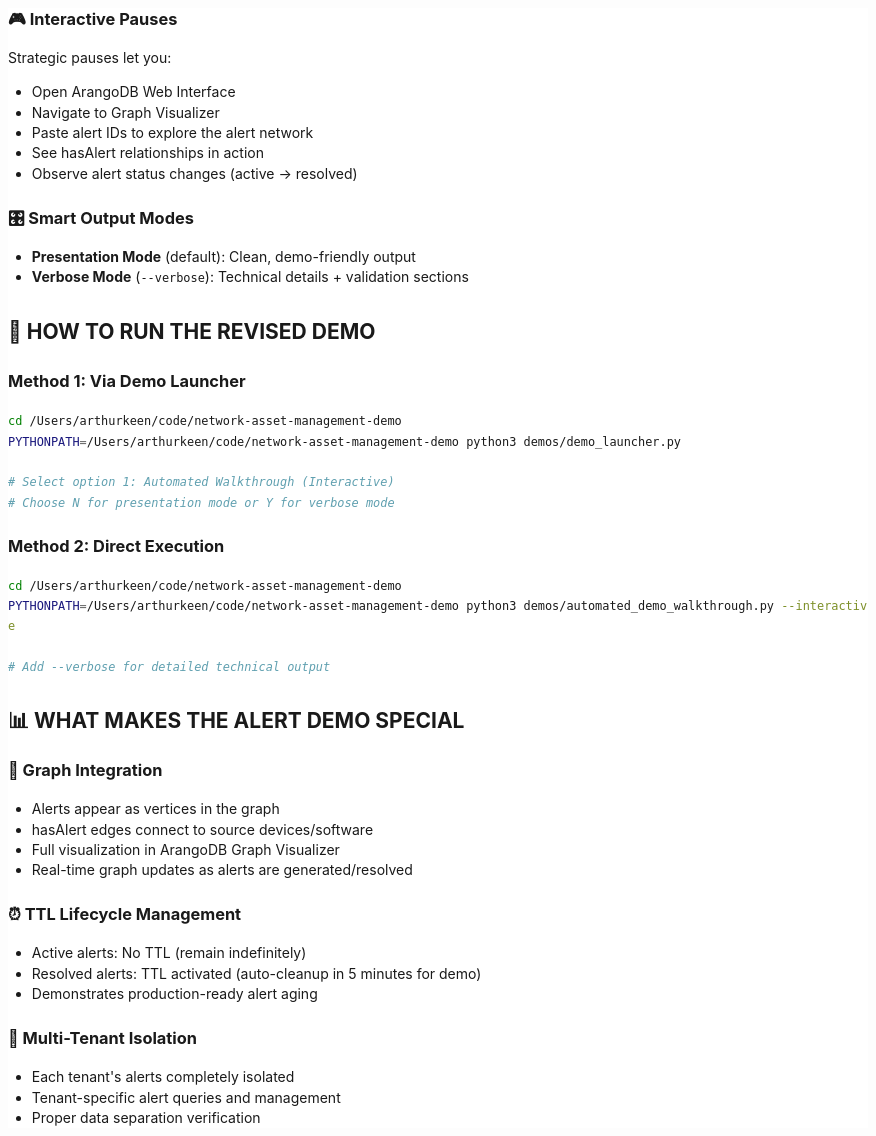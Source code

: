 ### **🎮 Interactive Pauses**
Strategic pauses let you:
- Open ArangoDB Web Interface
- Navigate to Graph Visualizer
- Paste alert IDs to explore the alert network
- See hasAlert relationships in action
- Observe alert status changes (active → resolved)

### **🎛️ Smart Output Modes**
- **Presentation Mode** (default): Clean, demo-friendly output
- **Verbose Mode** (`--verbose`): Technical details + validation sections

## 🚀 **HOW TO RUN THE REVISED DEMO**

### **Method 1: Via Demo Launcher**
```bash
cd /Users/arthurkeen/code/network-asset-management-demo
PYTHONPATH=/Users/arthurkeen/code/network-asset-management-demo python3 demos/demo_launcher.py

# Select option 1: Automated Walkthrough (Interactive)
# Choose N for presentation mode or Y for verbose mode
```

### **Method 2: Direct Execution**
```bash
cd /Users/arthurkeen/code/network-asset-management-demo
PYTHONPATH=/Users/arthurkeen/code/network-asset-management-demo python3 demos/automated_demo_walkthrough.py --interactive

# Add --verbose for detailed technical output
```

## 📊 **WHAT MAKES THE ALERT DEMO SPECIAL**

### **🔗 Graph Integration**
- Alerts appear as vertices in the graph
- hasAlert edges connect to source devices/software
- Full visualization in ArangoDB Graph Visualizer
- Real-time graph updates as alerts are generated/resolved

### **⏰ TTL Lifecycle Management**
- Active alerts: No TTL (remain indefinitely)
- Resolved alerts: TTL activated (auto-cleanup in 5 minutes for demo)
- Demonstrates production-ready alert aging

### **🎯 Multi-Tenant Isolation**
- Each tenant's alerts completely isolated
- Tenant-specific alert queries and management
- Proper data separation verification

▶ _Exercise directions_: For every line of the entries holding the string "Users", add one to a tally; give the final figure only.

▶ _Solution to the exercise_: 4